(Exercise instructions): Go through the data and count the lines holding the string "hemos". Write only the number.

Given data Start Marker

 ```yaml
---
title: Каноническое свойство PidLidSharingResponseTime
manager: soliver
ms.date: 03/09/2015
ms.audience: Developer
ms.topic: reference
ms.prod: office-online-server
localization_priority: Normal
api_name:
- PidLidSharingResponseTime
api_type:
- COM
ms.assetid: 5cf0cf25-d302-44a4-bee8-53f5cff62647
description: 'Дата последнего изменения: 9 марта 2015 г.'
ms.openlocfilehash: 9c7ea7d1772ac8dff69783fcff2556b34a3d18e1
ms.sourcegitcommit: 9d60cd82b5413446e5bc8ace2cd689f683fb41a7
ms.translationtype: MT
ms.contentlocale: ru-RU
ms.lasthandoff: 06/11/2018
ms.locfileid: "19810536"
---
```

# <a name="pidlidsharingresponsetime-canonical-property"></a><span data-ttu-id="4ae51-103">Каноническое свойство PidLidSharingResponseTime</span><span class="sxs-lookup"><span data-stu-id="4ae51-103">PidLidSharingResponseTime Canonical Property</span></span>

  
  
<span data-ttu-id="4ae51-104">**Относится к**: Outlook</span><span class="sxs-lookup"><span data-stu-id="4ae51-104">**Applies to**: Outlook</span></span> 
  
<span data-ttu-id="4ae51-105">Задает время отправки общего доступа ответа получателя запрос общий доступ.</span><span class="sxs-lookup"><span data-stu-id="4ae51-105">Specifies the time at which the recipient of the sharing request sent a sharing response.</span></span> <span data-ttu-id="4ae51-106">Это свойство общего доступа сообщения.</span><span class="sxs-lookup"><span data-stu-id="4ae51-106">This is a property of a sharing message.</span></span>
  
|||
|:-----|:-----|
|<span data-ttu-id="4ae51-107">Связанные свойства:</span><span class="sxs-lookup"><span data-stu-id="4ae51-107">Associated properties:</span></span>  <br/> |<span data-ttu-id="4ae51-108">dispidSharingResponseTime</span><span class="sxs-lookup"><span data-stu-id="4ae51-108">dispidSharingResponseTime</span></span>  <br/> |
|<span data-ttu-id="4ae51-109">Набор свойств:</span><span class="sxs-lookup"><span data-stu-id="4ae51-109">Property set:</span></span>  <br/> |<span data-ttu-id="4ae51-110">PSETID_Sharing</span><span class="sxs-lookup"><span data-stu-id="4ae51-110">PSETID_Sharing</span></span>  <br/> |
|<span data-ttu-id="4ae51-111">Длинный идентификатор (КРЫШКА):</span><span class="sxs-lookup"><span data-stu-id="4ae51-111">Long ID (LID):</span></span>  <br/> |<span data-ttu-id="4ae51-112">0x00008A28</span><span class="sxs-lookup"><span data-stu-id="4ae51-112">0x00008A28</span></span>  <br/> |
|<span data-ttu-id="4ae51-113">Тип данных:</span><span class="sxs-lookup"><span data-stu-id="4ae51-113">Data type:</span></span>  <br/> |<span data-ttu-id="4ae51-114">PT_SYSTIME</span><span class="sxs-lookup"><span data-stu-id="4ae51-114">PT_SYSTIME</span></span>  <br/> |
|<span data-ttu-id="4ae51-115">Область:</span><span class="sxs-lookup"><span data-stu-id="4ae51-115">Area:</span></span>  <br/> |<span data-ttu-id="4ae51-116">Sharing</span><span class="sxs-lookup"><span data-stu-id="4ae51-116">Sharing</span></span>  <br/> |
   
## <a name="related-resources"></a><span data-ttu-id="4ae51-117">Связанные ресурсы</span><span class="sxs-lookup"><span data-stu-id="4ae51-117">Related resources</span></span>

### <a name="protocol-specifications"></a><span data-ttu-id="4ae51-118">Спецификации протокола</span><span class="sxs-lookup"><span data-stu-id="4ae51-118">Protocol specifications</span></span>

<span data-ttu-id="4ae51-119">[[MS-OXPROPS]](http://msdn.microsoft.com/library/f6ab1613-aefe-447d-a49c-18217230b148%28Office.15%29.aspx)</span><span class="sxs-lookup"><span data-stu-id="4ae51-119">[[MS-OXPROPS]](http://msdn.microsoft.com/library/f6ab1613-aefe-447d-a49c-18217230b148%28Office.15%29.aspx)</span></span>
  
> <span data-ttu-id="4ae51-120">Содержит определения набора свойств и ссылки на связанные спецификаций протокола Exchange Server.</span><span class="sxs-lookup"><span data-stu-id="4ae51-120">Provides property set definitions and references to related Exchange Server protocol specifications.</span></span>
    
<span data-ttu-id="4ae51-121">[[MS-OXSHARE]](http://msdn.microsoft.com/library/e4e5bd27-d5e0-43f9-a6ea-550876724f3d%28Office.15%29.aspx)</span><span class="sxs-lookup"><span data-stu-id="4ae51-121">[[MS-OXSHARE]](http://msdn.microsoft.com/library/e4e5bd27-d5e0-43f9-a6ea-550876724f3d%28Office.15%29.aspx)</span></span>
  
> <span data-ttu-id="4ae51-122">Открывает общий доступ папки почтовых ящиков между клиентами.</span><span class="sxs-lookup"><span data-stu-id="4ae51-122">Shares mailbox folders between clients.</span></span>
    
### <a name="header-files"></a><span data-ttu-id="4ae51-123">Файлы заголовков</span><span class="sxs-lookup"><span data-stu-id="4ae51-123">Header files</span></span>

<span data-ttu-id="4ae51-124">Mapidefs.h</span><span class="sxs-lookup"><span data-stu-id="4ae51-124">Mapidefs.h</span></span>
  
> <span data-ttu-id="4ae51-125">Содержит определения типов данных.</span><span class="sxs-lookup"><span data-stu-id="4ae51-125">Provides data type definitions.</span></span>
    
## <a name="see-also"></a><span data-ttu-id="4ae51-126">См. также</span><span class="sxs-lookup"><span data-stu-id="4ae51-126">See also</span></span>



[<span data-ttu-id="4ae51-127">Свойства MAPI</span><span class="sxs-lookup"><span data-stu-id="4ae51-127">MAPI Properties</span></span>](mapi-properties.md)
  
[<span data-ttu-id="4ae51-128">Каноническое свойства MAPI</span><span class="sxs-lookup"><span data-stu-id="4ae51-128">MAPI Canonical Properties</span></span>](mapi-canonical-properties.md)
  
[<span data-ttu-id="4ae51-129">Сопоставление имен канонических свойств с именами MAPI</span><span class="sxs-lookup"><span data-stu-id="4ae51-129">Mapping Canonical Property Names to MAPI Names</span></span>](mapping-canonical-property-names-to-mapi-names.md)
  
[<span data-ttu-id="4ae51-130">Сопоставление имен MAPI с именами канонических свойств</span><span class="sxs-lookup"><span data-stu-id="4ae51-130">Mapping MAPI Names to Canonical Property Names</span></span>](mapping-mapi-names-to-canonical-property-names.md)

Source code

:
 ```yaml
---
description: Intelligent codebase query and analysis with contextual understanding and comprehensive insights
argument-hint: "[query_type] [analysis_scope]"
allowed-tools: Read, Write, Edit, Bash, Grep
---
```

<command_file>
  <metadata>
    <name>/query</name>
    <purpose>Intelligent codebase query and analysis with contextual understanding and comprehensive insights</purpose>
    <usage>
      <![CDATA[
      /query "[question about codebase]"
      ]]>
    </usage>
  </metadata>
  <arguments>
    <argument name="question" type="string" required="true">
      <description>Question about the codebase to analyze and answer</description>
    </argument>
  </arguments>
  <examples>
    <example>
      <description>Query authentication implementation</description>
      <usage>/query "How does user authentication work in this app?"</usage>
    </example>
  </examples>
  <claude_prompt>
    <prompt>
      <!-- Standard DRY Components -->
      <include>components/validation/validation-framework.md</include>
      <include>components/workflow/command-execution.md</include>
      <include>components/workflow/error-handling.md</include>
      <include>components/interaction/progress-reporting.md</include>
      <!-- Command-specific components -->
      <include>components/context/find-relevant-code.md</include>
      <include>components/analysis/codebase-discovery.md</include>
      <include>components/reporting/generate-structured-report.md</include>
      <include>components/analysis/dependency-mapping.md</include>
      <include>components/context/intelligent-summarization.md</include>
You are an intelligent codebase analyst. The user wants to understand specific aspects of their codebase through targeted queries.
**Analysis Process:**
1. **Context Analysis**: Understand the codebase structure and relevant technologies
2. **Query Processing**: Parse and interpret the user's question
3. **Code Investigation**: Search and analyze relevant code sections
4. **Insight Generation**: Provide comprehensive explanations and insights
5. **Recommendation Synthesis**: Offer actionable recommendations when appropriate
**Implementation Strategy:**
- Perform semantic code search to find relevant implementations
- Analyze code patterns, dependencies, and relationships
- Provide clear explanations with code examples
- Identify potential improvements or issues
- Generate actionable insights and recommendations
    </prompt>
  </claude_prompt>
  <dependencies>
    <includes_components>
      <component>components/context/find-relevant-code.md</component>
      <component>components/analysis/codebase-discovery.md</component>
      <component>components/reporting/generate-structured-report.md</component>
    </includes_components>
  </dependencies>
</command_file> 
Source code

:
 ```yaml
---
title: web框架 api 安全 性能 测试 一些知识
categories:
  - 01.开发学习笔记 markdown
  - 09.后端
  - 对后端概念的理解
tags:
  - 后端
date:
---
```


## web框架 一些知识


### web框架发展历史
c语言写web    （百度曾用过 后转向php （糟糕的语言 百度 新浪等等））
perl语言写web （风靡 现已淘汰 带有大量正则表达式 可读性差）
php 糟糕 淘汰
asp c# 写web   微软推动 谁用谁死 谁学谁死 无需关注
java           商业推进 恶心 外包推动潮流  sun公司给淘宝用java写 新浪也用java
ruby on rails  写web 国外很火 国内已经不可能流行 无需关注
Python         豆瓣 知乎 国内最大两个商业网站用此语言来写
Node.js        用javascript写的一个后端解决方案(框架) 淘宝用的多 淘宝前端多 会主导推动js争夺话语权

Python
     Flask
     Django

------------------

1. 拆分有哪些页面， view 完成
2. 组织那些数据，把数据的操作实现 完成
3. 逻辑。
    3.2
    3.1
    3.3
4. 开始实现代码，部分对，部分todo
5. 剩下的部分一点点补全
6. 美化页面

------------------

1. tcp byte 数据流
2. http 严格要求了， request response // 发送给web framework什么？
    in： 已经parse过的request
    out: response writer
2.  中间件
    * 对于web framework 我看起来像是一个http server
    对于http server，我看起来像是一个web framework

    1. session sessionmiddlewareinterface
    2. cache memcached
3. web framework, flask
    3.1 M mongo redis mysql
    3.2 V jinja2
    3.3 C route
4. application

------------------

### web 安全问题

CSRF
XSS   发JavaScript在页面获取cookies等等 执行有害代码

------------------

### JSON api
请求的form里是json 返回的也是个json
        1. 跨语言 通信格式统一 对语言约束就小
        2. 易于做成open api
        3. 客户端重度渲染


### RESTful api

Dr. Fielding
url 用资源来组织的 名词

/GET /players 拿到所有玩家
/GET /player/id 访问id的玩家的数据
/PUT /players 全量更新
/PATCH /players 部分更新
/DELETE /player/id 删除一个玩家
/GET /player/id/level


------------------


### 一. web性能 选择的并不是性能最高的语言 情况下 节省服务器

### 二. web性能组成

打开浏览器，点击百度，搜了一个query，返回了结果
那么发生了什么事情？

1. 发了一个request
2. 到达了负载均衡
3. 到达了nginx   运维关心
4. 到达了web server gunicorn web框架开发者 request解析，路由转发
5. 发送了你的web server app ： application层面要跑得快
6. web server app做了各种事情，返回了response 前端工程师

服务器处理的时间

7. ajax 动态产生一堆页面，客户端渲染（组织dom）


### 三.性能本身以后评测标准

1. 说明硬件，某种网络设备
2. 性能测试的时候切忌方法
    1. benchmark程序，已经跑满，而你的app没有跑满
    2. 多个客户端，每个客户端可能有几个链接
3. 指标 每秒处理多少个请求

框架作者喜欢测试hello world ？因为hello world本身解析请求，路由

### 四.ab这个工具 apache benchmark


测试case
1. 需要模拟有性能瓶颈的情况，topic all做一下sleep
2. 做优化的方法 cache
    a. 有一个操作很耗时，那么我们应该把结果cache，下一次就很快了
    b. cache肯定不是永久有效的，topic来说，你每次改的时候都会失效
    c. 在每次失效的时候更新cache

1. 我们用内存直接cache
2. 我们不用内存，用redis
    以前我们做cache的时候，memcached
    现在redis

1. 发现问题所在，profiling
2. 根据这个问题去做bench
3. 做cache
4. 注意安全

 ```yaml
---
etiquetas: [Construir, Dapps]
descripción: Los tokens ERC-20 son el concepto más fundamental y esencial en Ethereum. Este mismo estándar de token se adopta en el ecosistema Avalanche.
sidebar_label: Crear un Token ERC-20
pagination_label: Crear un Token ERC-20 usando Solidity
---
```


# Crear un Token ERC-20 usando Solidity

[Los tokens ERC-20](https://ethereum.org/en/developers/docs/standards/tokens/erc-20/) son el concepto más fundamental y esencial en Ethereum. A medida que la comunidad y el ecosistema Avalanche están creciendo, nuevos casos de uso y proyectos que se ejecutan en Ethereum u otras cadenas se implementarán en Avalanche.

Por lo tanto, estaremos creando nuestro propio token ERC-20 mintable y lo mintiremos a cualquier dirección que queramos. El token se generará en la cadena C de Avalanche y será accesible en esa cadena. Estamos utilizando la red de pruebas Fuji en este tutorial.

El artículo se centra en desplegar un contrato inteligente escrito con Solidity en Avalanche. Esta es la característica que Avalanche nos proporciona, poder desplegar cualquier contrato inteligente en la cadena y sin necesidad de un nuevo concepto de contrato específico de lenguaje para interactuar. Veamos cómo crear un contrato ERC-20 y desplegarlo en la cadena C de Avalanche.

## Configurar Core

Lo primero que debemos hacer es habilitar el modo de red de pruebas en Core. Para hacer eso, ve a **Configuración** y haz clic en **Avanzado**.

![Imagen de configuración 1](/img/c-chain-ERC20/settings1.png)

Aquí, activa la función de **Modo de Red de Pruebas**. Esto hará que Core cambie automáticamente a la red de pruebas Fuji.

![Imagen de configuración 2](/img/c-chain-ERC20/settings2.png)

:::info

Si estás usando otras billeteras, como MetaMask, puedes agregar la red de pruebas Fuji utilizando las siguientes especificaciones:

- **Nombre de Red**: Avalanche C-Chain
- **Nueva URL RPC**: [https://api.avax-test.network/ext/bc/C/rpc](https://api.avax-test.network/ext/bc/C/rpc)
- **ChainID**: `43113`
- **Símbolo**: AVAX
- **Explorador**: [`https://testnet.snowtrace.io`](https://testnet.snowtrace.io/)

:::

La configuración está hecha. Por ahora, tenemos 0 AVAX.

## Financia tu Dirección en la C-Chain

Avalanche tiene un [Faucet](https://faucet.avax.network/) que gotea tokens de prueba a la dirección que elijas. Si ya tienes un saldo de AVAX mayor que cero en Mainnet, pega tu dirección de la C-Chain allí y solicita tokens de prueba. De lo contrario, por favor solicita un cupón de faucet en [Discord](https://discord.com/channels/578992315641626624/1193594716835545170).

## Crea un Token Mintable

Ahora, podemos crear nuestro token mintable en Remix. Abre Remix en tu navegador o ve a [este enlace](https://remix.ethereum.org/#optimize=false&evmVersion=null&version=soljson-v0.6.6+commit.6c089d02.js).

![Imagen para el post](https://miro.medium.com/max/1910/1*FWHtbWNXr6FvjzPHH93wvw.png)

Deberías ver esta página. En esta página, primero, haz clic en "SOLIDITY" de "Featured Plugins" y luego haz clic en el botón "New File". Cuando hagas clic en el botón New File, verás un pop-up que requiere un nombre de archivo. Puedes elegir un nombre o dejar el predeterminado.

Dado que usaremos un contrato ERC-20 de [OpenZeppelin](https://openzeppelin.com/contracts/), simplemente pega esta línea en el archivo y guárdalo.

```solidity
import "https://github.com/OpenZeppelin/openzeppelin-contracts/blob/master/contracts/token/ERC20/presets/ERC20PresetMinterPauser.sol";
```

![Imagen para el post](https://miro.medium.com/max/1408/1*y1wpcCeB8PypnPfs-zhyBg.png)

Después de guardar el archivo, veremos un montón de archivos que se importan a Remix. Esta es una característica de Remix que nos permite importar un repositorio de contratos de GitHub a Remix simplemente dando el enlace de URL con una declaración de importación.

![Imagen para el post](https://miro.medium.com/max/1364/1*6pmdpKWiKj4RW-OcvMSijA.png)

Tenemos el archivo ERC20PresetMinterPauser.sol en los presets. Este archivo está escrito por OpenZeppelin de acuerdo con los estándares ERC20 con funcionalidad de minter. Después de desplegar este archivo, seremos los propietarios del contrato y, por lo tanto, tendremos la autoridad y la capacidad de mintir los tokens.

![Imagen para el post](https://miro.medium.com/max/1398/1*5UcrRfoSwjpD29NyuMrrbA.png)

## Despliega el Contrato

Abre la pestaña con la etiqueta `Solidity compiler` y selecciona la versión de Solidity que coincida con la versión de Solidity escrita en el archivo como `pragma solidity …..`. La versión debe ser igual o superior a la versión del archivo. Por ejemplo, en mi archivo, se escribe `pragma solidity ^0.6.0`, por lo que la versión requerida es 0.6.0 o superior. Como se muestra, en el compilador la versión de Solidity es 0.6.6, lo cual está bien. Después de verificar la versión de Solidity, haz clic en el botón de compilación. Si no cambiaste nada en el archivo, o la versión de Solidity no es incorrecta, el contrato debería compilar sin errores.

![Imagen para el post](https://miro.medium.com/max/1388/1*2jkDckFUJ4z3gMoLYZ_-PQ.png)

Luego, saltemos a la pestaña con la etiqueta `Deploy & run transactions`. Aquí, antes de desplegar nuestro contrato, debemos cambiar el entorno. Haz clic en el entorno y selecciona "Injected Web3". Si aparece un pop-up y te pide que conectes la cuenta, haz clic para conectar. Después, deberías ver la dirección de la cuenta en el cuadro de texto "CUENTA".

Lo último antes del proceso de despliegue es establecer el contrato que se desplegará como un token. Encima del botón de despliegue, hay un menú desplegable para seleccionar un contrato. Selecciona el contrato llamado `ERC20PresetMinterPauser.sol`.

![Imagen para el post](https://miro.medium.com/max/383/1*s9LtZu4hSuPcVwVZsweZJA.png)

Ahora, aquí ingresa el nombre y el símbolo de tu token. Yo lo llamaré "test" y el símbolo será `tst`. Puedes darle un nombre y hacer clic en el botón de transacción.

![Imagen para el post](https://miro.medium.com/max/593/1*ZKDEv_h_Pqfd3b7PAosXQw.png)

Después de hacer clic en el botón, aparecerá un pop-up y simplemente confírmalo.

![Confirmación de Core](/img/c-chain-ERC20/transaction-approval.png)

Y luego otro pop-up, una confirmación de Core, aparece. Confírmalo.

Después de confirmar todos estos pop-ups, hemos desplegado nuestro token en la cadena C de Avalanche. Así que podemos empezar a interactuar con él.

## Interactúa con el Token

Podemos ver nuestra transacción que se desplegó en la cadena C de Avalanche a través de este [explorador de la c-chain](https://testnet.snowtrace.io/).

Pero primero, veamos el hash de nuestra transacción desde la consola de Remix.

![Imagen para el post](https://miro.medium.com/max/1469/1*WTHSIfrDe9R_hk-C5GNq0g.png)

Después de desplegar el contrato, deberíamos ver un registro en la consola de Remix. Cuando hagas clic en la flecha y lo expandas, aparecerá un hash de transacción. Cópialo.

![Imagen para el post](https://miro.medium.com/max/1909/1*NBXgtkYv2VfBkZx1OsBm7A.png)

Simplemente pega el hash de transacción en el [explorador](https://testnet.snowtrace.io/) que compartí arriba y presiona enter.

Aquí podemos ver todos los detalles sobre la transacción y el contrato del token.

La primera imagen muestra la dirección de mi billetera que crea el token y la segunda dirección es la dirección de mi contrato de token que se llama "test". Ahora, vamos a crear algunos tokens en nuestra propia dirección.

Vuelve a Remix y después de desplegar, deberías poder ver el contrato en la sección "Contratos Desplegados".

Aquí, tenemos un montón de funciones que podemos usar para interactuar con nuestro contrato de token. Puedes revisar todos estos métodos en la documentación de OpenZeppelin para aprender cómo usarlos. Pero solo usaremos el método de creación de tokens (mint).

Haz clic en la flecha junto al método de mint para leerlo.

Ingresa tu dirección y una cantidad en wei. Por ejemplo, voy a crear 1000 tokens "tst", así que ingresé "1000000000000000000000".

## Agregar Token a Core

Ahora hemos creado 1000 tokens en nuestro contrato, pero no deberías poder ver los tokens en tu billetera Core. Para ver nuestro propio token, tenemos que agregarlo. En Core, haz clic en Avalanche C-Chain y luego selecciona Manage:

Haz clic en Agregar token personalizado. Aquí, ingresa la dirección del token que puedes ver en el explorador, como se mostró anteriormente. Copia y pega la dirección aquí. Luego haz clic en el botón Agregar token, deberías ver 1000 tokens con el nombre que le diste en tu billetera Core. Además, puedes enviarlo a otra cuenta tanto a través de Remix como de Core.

Given data End Marker

(Output for this exercise): 2